The yuan closed unchanged against the dollar on Thursday after the People's Bank of China set a weaker midpoint for the second straight day, suggesting it may favour a pullback in coming sessions after recent fixings at record highs. Traders believe the yuan will remain largely stable in coming weeks, though the PBOC is expected to let the currency move in a wider range around the midpoint.
The midpoint fixing is the base rate used by the central bank to flag the government's intentions for the yuan's value, and from which the yuan is allowed rise or fall 0.5 percent in either direction in the course of a day. In the first half of March, the PBOC let the yuan's mid-point fixing weaken 0.70 percent against the dollar, its biggest 11-session loss since the China Foreign Exchange Trade System, the domestic market, was set up in 1994.
Spot yuan closed at 6.3060 versus the dollar, unchanged from Wednesday's close after the PBOC set its mid-point at 6.2932, weaker than Wednesday's 6.2912. But over the following eight sessions up to Tuesday, the yuan's mid-point value rose 0.82 percent, the biggest eight-session gain since October 2010. The PBOC set its midpoint at a record high for three sessions from Friday to Tuesday.
The yuan fell 0.58 percent in the first half of March and rose only 0.36 percent in the next eight sessions. It has not re-approached its record trading high of 6.2884 set on February 10. In the offshore non-deliverable forwards (NDF) market, the benchmark one-year NDFs implied a yuan depreciation of 0.66 percent in afternoon trade, narrowing slightly from the 0.71 percent fall implied at Wednesday's close.

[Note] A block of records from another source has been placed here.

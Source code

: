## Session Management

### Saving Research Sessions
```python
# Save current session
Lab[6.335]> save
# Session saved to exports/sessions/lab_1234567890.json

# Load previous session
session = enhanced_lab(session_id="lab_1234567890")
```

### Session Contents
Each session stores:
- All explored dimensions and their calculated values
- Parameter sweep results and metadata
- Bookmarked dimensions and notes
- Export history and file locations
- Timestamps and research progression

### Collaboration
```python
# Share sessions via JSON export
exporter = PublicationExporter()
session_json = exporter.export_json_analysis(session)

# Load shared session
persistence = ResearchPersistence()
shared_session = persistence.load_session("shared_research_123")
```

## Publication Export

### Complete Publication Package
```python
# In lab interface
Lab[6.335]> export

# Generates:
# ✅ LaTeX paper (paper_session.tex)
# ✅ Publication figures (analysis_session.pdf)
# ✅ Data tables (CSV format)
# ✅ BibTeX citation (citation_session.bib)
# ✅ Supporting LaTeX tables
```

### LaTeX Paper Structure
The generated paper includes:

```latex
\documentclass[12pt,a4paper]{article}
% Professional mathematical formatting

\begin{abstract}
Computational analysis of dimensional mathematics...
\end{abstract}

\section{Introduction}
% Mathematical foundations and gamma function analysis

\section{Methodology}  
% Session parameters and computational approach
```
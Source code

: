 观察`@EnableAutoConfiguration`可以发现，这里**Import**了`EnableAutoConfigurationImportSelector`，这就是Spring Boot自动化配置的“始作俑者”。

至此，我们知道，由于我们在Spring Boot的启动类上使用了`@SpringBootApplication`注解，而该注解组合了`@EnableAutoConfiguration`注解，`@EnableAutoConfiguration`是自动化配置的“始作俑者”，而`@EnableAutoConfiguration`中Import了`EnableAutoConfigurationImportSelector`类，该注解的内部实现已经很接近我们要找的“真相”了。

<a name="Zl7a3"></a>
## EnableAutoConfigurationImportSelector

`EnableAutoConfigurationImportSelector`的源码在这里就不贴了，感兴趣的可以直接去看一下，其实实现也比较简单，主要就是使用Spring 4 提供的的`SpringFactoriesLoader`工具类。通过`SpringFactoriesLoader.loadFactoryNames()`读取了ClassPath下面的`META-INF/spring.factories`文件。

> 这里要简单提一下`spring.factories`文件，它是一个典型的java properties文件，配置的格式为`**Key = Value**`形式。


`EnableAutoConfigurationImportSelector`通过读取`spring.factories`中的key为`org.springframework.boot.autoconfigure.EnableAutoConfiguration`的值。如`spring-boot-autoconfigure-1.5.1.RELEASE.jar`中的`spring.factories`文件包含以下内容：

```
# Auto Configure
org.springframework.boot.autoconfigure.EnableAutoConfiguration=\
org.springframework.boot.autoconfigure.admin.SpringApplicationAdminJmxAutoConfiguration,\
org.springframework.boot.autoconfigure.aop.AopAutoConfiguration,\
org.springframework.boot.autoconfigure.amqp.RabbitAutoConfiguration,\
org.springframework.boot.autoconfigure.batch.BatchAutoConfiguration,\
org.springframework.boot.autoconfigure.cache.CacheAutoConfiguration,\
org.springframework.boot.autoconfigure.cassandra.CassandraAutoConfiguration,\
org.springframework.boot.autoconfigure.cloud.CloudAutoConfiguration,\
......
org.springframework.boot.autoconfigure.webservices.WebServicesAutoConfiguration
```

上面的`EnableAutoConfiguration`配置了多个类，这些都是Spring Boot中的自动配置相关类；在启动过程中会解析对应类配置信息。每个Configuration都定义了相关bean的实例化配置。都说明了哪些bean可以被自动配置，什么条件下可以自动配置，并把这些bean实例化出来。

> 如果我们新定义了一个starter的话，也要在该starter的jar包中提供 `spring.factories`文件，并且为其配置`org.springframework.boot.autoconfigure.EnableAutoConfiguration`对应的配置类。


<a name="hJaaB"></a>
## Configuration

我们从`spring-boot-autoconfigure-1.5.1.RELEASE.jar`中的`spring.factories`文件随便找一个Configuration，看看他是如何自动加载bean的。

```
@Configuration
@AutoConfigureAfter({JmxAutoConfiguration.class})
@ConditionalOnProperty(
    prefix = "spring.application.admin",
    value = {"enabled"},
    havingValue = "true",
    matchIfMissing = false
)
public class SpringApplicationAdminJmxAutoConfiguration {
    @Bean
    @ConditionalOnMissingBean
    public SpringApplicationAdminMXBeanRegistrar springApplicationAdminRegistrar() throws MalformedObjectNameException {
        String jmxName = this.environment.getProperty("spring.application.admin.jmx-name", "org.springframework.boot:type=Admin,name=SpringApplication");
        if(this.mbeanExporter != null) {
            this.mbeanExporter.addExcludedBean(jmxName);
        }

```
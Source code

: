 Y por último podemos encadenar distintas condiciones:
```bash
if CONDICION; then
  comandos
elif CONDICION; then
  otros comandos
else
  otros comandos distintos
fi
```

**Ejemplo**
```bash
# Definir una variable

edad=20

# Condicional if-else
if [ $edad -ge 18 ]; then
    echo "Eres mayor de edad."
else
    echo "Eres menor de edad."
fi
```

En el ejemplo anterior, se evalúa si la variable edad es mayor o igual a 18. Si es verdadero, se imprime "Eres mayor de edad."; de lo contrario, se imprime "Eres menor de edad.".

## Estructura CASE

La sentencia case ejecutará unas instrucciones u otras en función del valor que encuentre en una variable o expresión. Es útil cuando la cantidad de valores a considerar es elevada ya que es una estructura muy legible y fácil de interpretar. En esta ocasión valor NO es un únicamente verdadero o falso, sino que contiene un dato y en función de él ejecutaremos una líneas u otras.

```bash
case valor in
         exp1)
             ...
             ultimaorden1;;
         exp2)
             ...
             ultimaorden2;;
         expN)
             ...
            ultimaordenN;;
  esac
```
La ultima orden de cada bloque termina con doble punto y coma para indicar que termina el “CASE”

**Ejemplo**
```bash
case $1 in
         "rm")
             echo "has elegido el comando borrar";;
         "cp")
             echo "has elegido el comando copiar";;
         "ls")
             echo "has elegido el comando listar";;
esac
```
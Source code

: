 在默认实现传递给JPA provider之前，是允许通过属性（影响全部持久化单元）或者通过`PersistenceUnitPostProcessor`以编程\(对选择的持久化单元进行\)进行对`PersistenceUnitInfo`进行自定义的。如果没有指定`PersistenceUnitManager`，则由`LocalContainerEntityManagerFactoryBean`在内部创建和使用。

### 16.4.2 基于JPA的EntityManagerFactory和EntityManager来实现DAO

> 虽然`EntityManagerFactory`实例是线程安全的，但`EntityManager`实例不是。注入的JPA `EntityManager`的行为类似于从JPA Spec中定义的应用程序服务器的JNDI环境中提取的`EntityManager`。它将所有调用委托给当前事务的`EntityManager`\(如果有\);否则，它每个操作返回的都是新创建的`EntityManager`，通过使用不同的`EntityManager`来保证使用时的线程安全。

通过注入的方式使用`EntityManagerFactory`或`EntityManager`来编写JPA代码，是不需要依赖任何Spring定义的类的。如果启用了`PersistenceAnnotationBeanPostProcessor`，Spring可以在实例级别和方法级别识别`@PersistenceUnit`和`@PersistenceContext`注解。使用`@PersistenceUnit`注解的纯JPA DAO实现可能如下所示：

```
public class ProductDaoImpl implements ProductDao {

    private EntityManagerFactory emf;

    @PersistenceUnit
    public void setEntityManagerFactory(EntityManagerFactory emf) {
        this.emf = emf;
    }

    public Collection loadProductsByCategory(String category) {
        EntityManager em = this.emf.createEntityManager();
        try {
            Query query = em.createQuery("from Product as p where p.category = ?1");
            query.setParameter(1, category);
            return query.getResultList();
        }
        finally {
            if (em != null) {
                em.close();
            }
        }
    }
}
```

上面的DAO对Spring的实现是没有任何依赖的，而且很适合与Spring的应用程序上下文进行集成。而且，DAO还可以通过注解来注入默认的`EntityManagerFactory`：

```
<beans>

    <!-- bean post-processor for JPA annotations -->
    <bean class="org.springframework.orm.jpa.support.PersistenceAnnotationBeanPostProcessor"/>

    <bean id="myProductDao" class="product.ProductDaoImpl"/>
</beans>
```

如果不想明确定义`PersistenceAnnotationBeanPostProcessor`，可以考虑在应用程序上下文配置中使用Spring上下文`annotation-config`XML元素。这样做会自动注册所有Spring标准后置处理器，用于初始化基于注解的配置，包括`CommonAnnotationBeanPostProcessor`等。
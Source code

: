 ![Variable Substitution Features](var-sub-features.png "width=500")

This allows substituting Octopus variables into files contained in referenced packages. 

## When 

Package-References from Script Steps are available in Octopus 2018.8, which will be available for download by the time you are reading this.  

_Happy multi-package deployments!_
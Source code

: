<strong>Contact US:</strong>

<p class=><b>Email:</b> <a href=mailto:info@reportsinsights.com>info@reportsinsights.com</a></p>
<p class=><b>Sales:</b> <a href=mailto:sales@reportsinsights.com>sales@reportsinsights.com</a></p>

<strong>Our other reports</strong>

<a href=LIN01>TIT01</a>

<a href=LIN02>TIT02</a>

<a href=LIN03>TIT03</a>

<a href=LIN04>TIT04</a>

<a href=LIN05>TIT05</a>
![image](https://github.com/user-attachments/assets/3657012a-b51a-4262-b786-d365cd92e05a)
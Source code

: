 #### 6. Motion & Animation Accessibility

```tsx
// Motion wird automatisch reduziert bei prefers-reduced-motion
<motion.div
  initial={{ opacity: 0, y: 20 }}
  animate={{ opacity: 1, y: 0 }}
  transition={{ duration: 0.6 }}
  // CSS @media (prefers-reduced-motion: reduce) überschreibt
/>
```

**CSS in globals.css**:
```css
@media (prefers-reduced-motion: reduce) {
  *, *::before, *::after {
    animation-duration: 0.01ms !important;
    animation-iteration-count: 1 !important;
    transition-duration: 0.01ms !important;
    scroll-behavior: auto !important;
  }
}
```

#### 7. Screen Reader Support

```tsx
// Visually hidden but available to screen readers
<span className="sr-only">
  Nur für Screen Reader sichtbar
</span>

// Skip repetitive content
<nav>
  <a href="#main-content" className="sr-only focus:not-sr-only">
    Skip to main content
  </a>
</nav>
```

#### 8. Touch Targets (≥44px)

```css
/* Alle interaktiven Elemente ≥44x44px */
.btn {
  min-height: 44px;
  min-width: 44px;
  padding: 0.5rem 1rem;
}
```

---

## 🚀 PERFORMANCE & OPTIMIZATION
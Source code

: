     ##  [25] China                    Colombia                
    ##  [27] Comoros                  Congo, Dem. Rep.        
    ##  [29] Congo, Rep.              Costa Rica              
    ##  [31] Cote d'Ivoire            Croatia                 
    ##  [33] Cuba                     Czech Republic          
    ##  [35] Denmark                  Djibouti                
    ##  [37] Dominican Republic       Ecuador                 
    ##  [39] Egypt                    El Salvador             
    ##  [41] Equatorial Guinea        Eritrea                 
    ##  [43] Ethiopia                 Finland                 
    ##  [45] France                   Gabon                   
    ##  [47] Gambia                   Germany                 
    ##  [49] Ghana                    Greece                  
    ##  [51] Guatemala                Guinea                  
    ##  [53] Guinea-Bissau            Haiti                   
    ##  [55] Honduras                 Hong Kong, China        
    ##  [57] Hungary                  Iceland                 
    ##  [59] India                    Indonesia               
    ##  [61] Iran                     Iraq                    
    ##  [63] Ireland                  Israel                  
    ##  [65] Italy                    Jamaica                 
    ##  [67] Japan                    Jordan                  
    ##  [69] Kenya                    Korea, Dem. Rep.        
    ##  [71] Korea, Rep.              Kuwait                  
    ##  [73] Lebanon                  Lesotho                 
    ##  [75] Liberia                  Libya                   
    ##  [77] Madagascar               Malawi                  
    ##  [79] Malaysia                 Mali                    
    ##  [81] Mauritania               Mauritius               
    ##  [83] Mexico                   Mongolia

"This year's quota appears to have expanded from last year, but the total amount remains tiny for such a large economy, and is unlikely to have any impact on yuan trading," said a dealer at a European bank in Shanghai. As the Chinese economy shows signs of slowing, Beijing is trying to encourage long-term capital inflows to sustain investment.
Faced with an uncertain global environment which is sapping demand for Asia's exports, traders said Beijing is likely to take a more defensive stance in its exchange rate policy and not let the yuan stage another big rise like last year's 4.7 percent appreciation. Still, traders believe the government will allow the yuan to appreciate about 0.7 percent against the dollar in the first half of this year, guiding it to move in a relatively wide range of 6.25 to 6.35.